When a line of the records contains "hyperlink", copy it.

DATA PROVIDED:

★ ★ ★ ★ ★ ★ ★

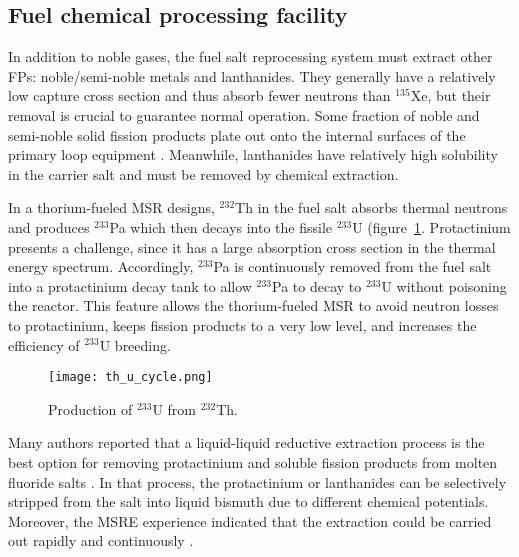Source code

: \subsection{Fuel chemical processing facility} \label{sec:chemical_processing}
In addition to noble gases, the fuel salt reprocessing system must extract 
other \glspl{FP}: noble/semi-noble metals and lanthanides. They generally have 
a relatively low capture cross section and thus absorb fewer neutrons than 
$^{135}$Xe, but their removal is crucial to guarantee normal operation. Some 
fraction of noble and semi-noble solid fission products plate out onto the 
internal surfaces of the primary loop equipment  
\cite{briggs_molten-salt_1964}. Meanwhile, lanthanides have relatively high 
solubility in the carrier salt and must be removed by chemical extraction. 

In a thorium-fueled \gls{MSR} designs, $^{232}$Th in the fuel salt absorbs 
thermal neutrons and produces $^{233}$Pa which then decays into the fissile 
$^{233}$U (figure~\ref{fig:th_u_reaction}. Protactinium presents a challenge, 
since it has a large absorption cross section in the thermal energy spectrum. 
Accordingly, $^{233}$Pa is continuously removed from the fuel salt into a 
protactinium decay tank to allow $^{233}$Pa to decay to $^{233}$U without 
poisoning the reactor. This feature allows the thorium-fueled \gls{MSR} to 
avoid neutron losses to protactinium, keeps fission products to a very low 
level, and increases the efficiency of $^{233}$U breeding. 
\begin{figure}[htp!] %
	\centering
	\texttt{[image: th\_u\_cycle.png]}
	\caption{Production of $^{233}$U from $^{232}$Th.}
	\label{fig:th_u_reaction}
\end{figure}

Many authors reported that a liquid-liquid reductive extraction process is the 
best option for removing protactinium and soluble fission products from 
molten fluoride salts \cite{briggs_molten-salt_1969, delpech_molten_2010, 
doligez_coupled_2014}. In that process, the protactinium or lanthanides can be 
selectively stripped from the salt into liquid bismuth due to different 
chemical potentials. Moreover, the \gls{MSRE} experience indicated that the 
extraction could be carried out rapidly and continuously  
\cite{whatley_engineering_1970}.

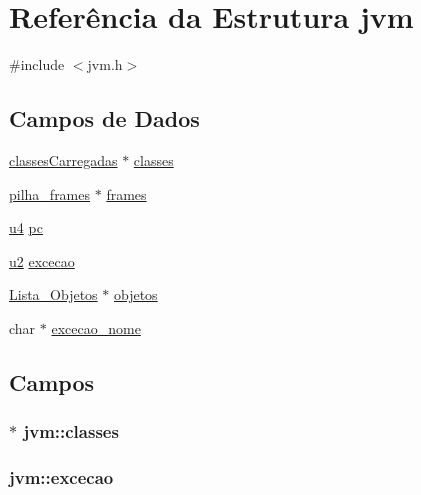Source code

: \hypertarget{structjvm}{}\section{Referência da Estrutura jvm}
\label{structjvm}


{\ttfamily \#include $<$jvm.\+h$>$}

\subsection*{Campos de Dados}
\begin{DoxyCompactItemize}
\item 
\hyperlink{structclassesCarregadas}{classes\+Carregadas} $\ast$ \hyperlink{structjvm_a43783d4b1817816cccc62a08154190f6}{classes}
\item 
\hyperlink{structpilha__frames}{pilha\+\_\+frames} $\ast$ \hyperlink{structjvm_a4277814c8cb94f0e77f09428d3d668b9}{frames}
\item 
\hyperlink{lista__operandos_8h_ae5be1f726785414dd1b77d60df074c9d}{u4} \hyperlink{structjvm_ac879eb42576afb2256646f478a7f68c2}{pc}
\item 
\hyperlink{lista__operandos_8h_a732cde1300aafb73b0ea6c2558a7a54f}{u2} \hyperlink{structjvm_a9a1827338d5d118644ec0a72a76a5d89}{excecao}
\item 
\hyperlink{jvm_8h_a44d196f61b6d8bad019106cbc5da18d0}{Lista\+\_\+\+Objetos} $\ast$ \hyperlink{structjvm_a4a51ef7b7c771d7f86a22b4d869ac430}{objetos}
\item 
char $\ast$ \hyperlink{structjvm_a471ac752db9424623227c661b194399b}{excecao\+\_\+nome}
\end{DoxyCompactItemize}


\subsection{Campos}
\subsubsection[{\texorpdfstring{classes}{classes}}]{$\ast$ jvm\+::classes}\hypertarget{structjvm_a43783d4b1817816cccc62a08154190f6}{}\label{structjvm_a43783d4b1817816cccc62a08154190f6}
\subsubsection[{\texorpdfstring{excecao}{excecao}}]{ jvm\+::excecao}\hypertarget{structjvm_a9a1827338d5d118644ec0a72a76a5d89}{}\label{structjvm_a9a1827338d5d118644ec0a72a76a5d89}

★ ★ ★ ★ ★ ★ ★

TASK RESPONSE:
\hyperlink{structclassesCarregadas}{classes\+Carregadas} $\ast$ \hyperlink{structjvm_a43783d4b1817816cccc62a08154190f6}{classes}
\hyperlink{structpilha__frames}{pilha\+\_\+frames} $\ast$ \hyperlink{structjvm_a4277814c8cb94f0e77f09428d3d668b9}{frames}
\hyperlink{lista__operandos_8h_ae5be1f726785414dd1b77d60df074c9d}{u4} \hyperlink{structjvm_ac879eb42576afb2256646f478a7f68c2}{pc}
\hyperlink{lista__operandos_8h_a732cde1300aafb73b0ea6c2558a7a54f}{u2} \hyperlink{structjvm_a9a1827338d5d118644ec0a72a76a5d89}{excecao}
\hyperlink{jvm_8h_a44d196f61b6d8bad019106cbc5da18d0}{Lista\+\_\+\+Objetos} $\ast$ \hyperlink{structjvm_a4a51ef7b7c771d7f86a22b4d869ac430}{objetos}
char $\ast$ \hyperlink{structjvm_a471ac752db9424623227c661b194399b}{excecao\+\_\+nome}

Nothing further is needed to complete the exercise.